Box is the enterprise version of Dropbox — content management for Fortune 500 companies, with deep focus on compliance, governance, and integration with everything from Salesforce to Microsoft 365. The interview reflects that: more enterprise-flavored system design, less pure consumer scale.
Process
Recruiter screen → 60-minute coding phone (LeetCode medium) → onsite virtual: 2 coding, 1 system design, 1 craft deep-dive, 1 behavioral. Cycle: 3–4 weeks.
What they actually ask
- Design a permissions system that scales to billions of files with fine-grained ACLs
- Design a content classification pipeline that uses ML to tag enterprise documents
- Design an event/audit log system with regulatory retention requirements
- Coding: medium DSA — trees, hash maps, occasionally graph problems
- Behavioral: collaboration, customer focus, navigating large enterprise stakeholder maps
Levels and comp (2026)
- SE II: $150K–$185K total
- Senior SE: $220K–$290K
- Staff: $320K–$420K
- Principal: $450K–$580K
Prep priorities
- Brush up on enterprise auth: SAML, OIDC, SCIM, RBAC vs ABAC
- Understand compliance frameworks: SOC2, HIPAA, FedRAMP, ITAR
- Be ready to discuss Java/Python — Box uses both heavily
Frequently Asked Questions
Is Box still relevant in the M365/Google Workspace era?
Yes.
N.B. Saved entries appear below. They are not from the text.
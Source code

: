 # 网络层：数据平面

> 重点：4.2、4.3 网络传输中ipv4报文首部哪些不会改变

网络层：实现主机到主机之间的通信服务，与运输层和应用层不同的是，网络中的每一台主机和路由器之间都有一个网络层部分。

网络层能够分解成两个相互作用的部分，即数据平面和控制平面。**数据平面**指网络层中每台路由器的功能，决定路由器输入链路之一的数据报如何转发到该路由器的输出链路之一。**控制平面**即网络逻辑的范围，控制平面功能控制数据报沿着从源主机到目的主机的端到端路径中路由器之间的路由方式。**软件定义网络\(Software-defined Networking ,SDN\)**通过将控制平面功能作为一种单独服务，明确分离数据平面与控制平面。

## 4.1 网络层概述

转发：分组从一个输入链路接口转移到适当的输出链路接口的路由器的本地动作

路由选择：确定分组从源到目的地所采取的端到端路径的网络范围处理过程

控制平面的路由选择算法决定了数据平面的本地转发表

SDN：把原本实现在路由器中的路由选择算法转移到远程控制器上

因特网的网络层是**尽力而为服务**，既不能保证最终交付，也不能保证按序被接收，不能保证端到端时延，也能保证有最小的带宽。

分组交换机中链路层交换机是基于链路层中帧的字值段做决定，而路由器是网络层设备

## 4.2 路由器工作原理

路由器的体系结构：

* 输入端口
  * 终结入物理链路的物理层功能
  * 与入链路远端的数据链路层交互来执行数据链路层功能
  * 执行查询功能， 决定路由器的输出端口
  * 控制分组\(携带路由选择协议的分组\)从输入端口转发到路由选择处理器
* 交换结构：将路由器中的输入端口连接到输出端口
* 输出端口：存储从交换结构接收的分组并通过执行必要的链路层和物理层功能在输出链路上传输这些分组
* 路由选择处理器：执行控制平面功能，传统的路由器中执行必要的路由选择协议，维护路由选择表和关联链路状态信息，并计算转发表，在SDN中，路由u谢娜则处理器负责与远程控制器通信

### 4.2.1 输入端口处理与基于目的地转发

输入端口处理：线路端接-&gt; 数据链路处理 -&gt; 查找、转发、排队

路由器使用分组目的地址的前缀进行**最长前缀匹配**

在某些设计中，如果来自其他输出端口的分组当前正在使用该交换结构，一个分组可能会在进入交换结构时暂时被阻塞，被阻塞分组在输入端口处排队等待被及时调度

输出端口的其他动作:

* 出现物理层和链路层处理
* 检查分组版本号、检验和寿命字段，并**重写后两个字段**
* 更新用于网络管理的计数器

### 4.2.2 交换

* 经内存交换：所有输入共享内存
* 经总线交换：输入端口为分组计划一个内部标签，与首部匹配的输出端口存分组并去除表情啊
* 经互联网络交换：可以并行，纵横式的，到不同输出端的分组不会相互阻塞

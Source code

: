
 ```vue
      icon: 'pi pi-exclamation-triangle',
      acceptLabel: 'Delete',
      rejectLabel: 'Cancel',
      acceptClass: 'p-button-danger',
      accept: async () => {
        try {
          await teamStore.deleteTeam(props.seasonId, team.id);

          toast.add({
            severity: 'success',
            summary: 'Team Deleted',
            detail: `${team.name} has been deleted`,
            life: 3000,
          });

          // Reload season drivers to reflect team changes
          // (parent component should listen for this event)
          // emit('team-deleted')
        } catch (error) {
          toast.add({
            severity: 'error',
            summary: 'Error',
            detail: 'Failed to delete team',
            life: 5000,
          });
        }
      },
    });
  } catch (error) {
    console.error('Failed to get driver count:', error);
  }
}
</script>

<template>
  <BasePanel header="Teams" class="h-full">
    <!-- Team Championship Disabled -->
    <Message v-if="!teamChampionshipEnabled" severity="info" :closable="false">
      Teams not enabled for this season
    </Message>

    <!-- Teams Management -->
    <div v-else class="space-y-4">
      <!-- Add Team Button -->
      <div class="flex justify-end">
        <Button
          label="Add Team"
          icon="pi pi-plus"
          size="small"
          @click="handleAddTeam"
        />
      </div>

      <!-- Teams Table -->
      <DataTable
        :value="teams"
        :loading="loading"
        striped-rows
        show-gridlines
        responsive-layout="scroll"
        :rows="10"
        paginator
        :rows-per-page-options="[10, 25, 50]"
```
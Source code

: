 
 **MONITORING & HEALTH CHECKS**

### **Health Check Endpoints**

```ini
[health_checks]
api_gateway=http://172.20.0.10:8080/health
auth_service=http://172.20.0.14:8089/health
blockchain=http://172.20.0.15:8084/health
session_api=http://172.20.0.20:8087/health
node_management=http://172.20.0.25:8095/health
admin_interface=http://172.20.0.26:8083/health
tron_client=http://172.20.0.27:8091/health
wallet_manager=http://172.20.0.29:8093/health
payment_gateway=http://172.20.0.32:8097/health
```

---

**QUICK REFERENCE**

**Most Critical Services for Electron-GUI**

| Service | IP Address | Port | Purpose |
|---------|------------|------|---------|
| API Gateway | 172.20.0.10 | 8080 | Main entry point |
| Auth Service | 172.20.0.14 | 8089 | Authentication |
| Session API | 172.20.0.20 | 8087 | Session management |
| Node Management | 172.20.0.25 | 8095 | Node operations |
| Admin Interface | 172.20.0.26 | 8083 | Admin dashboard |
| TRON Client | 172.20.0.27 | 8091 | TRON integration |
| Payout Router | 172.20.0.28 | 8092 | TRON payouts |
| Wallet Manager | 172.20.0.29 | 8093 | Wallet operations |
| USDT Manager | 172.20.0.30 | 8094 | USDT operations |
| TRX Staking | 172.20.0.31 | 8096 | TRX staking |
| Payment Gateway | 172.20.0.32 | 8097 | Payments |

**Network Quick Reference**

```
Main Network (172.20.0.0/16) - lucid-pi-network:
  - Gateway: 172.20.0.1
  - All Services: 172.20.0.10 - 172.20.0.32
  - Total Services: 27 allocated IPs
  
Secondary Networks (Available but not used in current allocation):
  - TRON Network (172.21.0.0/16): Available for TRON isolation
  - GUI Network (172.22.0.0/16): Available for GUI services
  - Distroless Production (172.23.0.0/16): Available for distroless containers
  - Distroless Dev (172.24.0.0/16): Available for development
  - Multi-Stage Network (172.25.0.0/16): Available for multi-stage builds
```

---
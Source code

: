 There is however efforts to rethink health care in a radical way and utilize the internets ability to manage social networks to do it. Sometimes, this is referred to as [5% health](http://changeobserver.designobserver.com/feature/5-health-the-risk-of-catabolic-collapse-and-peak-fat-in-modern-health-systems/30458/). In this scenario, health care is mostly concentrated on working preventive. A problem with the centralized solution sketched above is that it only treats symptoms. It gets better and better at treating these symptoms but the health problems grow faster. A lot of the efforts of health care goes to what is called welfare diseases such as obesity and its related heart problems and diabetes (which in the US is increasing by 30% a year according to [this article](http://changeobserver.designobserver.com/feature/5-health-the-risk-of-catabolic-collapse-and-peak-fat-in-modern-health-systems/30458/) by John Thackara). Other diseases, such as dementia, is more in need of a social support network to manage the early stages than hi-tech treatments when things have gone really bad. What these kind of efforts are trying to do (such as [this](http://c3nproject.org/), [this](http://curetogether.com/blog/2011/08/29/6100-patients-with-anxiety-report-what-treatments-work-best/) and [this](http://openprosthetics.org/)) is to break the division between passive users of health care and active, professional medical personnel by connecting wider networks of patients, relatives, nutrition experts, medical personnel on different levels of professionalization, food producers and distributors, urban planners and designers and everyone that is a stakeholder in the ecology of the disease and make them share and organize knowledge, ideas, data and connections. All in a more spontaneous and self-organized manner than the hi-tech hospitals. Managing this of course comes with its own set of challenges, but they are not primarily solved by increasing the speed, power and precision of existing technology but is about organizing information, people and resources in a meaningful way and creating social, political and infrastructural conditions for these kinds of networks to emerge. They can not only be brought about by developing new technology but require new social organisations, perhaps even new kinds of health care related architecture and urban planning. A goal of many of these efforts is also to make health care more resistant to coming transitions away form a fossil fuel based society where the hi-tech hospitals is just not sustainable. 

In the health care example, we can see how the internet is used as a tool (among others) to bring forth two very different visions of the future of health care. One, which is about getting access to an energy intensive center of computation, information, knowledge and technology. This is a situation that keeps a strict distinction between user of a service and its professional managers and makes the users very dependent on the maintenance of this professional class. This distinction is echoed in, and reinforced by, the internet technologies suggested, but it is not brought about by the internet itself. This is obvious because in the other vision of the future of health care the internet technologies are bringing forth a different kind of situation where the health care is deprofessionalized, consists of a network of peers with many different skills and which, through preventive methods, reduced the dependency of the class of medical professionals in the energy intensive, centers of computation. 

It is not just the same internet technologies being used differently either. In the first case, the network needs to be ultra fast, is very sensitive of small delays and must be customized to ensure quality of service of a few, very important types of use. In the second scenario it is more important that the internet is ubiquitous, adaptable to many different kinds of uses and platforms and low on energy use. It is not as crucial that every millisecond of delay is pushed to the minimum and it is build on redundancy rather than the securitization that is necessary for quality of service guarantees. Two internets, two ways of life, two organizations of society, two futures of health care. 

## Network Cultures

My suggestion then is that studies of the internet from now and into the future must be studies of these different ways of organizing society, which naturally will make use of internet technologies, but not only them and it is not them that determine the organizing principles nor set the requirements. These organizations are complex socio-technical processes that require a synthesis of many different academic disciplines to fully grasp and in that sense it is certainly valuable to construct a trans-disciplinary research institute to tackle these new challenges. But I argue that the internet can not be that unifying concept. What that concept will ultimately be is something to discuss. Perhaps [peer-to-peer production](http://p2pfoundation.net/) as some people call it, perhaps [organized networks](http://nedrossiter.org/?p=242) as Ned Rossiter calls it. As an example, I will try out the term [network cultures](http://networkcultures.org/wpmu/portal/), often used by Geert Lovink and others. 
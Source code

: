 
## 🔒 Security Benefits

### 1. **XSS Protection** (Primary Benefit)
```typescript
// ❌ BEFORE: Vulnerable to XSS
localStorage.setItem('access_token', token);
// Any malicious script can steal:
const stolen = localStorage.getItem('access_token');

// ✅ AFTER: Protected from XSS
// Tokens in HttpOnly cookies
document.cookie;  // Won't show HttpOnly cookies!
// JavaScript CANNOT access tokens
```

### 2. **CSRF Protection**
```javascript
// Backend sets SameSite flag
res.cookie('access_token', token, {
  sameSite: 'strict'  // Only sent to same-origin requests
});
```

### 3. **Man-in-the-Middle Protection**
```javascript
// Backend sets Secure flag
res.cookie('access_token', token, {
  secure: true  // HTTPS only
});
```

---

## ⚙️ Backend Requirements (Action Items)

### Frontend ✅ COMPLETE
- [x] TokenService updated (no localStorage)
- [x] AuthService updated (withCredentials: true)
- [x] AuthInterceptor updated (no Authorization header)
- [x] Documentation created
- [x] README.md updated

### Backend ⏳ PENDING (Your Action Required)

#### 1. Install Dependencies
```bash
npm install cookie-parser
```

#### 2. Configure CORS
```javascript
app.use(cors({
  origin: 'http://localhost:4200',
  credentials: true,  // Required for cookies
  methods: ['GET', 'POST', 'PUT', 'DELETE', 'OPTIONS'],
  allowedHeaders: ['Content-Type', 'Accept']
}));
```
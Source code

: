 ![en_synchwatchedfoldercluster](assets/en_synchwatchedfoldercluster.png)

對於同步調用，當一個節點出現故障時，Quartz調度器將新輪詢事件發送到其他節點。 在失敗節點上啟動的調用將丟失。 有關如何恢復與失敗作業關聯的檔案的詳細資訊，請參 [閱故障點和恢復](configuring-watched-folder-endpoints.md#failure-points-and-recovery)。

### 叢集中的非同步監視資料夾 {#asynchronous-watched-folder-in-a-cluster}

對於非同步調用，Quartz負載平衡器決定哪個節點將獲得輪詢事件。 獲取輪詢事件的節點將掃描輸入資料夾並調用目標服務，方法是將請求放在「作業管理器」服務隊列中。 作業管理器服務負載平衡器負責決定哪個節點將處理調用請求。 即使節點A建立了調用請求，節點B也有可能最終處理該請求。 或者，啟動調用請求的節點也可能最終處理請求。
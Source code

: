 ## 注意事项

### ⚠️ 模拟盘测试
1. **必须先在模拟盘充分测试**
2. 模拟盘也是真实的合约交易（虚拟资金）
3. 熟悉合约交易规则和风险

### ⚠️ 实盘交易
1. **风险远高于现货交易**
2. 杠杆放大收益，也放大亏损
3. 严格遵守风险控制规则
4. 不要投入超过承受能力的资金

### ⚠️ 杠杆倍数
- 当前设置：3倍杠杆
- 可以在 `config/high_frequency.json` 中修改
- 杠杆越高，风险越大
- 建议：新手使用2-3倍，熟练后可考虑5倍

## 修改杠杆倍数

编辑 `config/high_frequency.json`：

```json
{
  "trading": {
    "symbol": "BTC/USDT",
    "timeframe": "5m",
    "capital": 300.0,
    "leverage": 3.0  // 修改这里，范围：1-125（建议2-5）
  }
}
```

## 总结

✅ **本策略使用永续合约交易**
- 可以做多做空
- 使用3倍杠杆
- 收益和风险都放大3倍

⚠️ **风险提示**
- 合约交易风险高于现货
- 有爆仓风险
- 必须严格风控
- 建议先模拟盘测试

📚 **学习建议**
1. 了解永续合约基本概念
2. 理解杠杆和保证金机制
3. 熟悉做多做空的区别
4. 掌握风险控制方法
Box owns the regulated-industry niche (legal, healthcare, government) where M365 lock-in is a non-starter.
How does Box compensation compare to Dropbox?
Dropbox pays meaningfully more, especially on equity. Box base is competitive at junior levels; total comp lags ~15–25% at senior+.
Is Box hiring aggressively?
Selective. Most growth is in AI/automation roles tied to Box AI. Traditional content management hiring is slower.